> **TASK BRIEF**
What is the number of lines in the entries that include the word "image"? Respond with the number only.

> **SOURCE DATA**

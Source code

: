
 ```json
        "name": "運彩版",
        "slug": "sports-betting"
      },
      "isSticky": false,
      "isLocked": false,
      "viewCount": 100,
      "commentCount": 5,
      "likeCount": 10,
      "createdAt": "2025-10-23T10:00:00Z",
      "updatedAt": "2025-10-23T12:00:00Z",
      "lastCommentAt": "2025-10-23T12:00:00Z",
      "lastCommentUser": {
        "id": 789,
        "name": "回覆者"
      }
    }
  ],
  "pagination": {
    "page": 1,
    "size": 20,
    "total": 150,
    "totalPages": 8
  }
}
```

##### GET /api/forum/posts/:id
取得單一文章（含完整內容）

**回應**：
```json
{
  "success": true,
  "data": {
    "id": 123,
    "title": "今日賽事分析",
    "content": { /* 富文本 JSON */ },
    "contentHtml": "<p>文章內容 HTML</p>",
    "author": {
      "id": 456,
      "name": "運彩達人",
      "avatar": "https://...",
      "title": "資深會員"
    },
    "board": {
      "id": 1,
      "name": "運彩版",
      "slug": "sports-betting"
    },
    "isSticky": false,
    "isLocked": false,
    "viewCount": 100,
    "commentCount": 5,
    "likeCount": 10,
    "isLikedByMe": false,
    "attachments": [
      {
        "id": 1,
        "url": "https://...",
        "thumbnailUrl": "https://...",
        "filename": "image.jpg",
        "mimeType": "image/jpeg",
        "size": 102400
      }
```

> **TASK OUTPUT**
2